_What to produce_
Each line holding the word "memory" must appear in the answer, copied from the entries.

** Input records follows **

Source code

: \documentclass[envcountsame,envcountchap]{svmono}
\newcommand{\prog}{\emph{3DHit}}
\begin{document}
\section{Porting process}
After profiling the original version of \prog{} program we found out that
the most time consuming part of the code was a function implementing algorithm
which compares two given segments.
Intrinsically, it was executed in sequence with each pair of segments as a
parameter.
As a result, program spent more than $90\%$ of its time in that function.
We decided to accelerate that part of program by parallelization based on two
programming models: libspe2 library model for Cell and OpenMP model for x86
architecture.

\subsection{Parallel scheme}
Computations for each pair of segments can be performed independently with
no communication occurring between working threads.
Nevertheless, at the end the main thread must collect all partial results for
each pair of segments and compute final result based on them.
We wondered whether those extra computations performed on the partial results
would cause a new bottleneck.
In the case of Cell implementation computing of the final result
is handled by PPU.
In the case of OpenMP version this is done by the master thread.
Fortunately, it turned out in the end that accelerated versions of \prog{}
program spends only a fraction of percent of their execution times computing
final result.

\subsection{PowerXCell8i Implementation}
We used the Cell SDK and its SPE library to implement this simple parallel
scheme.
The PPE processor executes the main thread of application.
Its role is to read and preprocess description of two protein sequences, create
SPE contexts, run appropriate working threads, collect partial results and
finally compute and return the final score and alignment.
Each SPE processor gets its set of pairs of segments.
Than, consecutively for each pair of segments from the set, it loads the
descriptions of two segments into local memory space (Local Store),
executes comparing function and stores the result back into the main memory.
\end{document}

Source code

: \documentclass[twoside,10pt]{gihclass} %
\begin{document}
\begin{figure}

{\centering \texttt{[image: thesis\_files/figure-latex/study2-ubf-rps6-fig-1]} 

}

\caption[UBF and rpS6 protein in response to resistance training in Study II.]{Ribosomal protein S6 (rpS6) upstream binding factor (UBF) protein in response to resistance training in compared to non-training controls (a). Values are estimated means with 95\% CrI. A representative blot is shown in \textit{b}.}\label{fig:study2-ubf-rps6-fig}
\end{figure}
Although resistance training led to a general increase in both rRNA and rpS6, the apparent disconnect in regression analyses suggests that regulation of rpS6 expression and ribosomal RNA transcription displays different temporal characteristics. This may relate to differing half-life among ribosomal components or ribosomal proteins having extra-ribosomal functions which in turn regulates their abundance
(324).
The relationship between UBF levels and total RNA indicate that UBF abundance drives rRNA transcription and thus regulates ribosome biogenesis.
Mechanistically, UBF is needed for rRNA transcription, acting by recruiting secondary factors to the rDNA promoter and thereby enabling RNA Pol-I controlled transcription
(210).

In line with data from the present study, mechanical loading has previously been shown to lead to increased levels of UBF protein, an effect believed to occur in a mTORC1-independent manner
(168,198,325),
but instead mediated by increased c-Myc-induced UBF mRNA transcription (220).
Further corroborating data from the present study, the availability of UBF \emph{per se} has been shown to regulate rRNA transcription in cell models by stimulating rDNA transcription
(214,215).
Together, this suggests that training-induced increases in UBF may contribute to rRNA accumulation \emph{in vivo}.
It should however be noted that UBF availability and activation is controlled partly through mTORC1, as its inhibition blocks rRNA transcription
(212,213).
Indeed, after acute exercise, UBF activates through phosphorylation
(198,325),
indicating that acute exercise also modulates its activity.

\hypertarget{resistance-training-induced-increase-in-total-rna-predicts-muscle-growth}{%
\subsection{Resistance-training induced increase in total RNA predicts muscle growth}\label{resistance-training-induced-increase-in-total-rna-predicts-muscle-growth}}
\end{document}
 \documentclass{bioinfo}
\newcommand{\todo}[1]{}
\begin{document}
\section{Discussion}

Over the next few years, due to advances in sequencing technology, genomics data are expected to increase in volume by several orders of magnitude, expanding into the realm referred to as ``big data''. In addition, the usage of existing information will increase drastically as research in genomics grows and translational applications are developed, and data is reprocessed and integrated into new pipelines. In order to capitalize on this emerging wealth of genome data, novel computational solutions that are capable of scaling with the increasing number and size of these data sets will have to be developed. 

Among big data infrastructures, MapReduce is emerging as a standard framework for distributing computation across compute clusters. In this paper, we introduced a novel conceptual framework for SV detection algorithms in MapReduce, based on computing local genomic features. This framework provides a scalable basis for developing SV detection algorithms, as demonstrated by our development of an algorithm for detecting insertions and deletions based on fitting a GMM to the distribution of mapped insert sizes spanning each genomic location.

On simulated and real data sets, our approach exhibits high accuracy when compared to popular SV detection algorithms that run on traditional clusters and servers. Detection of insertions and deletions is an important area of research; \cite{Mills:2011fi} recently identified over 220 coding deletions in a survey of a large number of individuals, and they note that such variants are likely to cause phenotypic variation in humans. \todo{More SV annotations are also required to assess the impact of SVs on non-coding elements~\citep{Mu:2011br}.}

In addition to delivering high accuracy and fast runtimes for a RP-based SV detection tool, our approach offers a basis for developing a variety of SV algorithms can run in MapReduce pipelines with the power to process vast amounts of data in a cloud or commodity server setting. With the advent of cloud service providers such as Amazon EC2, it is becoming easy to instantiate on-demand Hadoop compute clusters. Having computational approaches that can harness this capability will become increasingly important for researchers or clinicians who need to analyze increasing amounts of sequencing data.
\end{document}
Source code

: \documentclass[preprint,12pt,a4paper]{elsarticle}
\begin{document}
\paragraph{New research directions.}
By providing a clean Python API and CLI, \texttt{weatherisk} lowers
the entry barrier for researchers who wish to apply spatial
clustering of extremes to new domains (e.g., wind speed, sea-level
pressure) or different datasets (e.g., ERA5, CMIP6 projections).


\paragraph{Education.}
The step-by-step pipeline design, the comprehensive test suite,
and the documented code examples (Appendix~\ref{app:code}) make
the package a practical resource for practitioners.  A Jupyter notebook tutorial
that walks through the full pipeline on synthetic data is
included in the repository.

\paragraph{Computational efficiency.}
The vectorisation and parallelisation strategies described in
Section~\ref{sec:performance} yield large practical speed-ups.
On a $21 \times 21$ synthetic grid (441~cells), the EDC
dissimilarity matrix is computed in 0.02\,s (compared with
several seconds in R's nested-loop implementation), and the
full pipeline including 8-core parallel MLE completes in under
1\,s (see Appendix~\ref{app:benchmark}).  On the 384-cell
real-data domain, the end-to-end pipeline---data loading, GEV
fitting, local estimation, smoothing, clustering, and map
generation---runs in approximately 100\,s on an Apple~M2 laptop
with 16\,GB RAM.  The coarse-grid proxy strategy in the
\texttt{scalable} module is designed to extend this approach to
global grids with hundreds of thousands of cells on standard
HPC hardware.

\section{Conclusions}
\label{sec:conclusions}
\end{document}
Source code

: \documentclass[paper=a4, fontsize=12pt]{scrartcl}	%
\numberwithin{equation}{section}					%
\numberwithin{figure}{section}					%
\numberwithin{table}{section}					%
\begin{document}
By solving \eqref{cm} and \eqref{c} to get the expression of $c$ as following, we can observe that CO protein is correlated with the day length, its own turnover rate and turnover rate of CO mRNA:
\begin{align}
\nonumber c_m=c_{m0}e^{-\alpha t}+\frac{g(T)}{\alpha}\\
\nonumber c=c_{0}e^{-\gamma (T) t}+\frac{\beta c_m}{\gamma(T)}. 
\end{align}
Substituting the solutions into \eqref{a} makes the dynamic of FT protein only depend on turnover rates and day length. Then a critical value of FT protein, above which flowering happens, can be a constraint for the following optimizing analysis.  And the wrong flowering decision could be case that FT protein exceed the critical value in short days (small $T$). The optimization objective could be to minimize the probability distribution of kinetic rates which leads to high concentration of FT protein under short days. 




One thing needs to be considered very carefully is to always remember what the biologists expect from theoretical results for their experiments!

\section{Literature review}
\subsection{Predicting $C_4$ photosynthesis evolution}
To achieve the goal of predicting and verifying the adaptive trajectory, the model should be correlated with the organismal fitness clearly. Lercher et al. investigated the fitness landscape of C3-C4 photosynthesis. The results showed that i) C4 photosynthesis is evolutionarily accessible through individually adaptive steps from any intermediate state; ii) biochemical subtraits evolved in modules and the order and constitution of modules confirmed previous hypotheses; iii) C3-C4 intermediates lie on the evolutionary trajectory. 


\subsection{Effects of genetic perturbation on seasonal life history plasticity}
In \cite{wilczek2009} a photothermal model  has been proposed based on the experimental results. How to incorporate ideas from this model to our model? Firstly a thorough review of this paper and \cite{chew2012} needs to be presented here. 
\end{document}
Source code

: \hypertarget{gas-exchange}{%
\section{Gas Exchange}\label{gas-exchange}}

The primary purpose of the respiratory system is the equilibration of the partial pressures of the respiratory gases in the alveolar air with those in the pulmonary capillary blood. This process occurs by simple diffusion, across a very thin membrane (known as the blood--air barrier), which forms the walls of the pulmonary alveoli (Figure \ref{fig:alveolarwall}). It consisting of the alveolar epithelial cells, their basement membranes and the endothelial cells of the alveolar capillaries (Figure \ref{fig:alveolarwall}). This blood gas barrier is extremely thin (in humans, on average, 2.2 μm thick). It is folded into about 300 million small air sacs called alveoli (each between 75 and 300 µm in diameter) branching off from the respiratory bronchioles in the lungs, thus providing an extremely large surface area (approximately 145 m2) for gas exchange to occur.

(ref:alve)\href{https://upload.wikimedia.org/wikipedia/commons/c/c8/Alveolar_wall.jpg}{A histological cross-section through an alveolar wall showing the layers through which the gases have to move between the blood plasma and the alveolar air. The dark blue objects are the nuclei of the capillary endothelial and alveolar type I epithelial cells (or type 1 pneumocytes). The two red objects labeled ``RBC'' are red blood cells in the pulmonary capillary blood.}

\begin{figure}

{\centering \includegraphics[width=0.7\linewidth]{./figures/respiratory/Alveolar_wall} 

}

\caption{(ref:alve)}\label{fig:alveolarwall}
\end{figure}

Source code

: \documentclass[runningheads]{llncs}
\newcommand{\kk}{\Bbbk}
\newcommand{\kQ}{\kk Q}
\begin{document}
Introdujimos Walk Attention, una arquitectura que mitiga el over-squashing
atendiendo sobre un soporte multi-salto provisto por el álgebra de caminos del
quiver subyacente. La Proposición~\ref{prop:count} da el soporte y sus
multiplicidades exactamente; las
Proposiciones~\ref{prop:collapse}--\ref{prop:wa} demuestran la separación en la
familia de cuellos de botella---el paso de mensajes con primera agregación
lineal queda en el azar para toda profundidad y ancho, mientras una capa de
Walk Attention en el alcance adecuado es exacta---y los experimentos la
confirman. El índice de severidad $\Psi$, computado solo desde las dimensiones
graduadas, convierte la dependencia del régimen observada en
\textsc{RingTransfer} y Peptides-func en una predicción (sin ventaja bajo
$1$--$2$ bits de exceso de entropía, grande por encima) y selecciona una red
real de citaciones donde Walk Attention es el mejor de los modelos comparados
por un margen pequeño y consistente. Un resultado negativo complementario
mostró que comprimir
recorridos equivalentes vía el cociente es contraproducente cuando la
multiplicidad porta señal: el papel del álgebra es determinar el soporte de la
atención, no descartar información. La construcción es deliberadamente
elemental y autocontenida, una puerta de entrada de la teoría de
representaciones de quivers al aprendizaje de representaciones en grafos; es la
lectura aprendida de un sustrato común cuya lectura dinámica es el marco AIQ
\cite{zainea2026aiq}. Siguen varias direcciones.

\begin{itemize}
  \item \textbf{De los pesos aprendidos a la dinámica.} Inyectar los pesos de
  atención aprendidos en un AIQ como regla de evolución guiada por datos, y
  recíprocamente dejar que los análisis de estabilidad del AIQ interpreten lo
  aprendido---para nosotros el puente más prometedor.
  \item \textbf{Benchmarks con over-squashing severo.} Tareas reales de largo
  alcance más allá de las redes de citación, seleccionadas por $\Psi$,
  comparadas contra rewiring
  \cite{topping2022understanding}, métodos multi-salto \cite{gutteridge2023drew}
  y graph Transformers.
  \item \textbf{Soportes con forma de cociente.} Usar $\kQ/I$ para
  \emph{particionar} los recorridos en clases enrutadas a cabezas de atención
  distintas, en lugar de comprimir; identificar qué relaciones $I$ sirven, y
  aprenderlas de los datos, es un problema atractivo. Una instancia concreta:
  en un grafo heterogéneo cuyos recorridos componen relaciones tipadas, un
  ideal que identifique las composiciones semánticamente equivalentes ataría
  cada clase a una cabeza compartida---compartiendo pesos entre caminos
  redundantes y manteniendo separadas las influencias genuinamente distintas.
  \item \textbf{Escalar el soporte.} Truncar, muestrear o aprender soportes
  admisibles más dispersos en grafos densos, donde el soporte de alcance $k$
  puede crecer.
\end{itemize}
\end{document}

** End of Input records **

_Answer for the task_
descriptions of two segments into local memory space (Local Store),
executes comparing function and stores the result back into the main memory.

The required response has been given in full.